_Problem statement_
I would like every line of the records below that contains the word "begin" copied.

_Material to process_
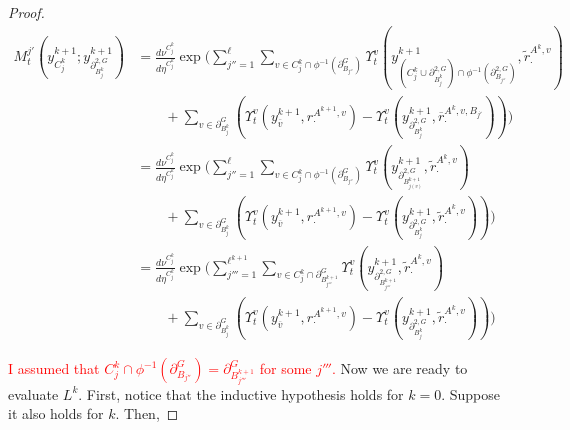 \documentclass[12pt]{article}
\newcommand{\ov}{\overline}
\newcommand{\tr}{\textcolor{red}}
\newcommand{\gneigh}[2]{\partial^{#1}_{#2}}			%
\newcommand{\dgneigh}[2]{\partial^{2,#1}_{#2}}		%
\newcommand{\cl}[1]{\ov{#1}}						%
\newcommand{\indx}[1]{^{#1}}						%
\newcommand{\rate}{r}								%
\newcommand{\vind}[1]{_{#1}}						%
\newcommand{\vpara}[1]{^{#1}}						%
\newcommand{\stpara}[1]{_{#1}}						%
\newcommand{\tpara}[1]{_{#1}}						%
\newcommand{\gvpara}[2]{^{#1,#2}}					%
\newcommand{\psize}{\ell}							%
\newcommand{\Xg}{Y}									%
\newcommand{\brate}{\alt{\rate}}					%
\newcommand{\alt}[1]{\tilde{#1}}					%
\newcommand{\mm}{\nu}								%
\newcommand{\bgrate}{\ov{\rate}}					%
\newcommand{\mmm}{\eta}								%
\newcommand{\ds}{\Upsilon}							%
\newcommand{\dense}{L}								%
\newcommand{\mdense}{M}								%
\newcommand{\xg}{y}									%
\newcommand{\gvjpara}[3]{^{#1,#2,#3}}				%
\newcommand{\jpara}[1]{^{#1}}						%
\begin{document}
\begin{proof}
\begin{align*}
\mdense\jpara{j'}\tpara{t}\left(\xg\indx{k+1}\vind{C_j\indx{k}};\xg\indx{k+1}\vind{\dgneigh{G}{B\indx{k}_j}}\right)&=  \frac{d\mm\vpara{C_j\indx{k}}}{d\mmm\vpara{C_j\indx{k}}}\exp\Bigg(\sum_{j'' =1}^{\psize}\sum_{v \in C_j\indx{k}\cap\phi^{-1}(\gneigh{G}{B_{j''}})} \ds\vpara{v}\tpara{t}\left(\xg\indx{k+1}\vind{\left(C_j\indx{k}\cup\dgneigh{G}{B_j\indx{k}}\right)\cap\phi^{-1}(\dgneigh{G}{B_{j''}})},\brate\gvpara{A\indx{k}}{v}\stpara{\cdot}\right)\\
&\hspace{24pt} + \sum_{v \in \gneigh{G}{B_j\indx{k}}}\left(\ds\vpara{v}\tpara{t}\left(\xg\indx{k+1}\vind{\cl{v}},\rate\gvpara{A\indx{k+1}}{v}\stpara{\cdot}\right) - \ds\vpara{v}\tpara{t}\left(\xg\indx{k+1}\vind{\dgneigh{G}{B_j\indx{k}}},\bgrate\gvjpara{A\indx{k}}{v}{B_{j'}}\stpara{\cdot}\right)\right)\Bigg)\\
&=\frac{d\mm\vpara{C_j\indx{k}}}{d\mmm\vpara{C_j\indx{k}}}\exp\Bigg(\sum_{j'' =1}^{\psize}\sum_{v \in C_j\indx{k}\cap\phi^{-1}(\gneigh{G}{B_{j''}})}\ds\vpara{v}\tpara{t}\left(\xg\indx{k+1}\vind{\dgneigh{G}{B_{j(v)}\indx{k+1}}},\brate\gvpara{A\indx{k}}{v}\stpara{\cdot}\right)\\
&\hspace{24pt} + \sum_{v \in \gneigh{G}{B_j\indx{k}}}\left(\ds\vpara{v}\tpara{t}\left(\xg\indx{k+1}\vind{\cl{v}},\rate\gvpara{A\indx{k+1}}{v}\stpara{\cdot}\right) - \ds\vpara{v}\tpara{t}\left(\xg\indx{k+1}\vind{\dgneigh{G}{B_j\indx{k}}},\brate\gvpara{A\indx{k}}{v}\stpara{\cdot}\right)\right)\Bigg)\\
&=\frac{d\mm\vpara{C_j\indx{k}}}{d\mmm\vpara{C_j\indx{k}}}\exp\Bigg(\sum_{j'''=1}^{\psize\indx{k+1}}\sum_{v \in C_j\indx{k}\cap\gneigh{G}{B_{j'''}\indx{k+1}}}\ds\vpara{v}\tpara{t}\left(\xg\indx{k+1}\vind{\dgneigh{G}{B_{j'''}\indx{k+1}}},\brate\gvpara{A\indx{k}}{v}\stpara{\cdot}\right)\\
&\hspace{24pt} + \sum_{v \in \gneigh{G}{B_j\indx{k}}}\left(\ds\vpara{v}\tpara{t}\left(\xg\indx{k+1}\vind{\cl{v}},\rate\gvpara{A\indx{k+1}}{v}\stpara{\cdot}\right) - \ds\vpara{v}\tpara{t}\left(\xg\indx{k+1}\vind{\dgneigh{G}{B_j\indx{k}}},\brate\gvpara{A\indx{k}}{v}\stpara{\cdot}\right)\right)\Bigg)
\end{align*}

\tr{I assumed that \(C_j\indx{k}\cap\phi^{-1}(\gneigh{G}{B_{j''}}) = \gneigh{G}{B_{j'''}\indx{k+1}}\) for some \(j'''\). }Now we are ready to evaluate \(\dense\indx{k}\). First, notice that the inductive hypothesis holds for \(k=0\). Suppose it also holds for \(k\). Then,


\end{proof}
\end{document}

_Exercise solution_
\begin{document}
\begin{proof}
\begin{align*}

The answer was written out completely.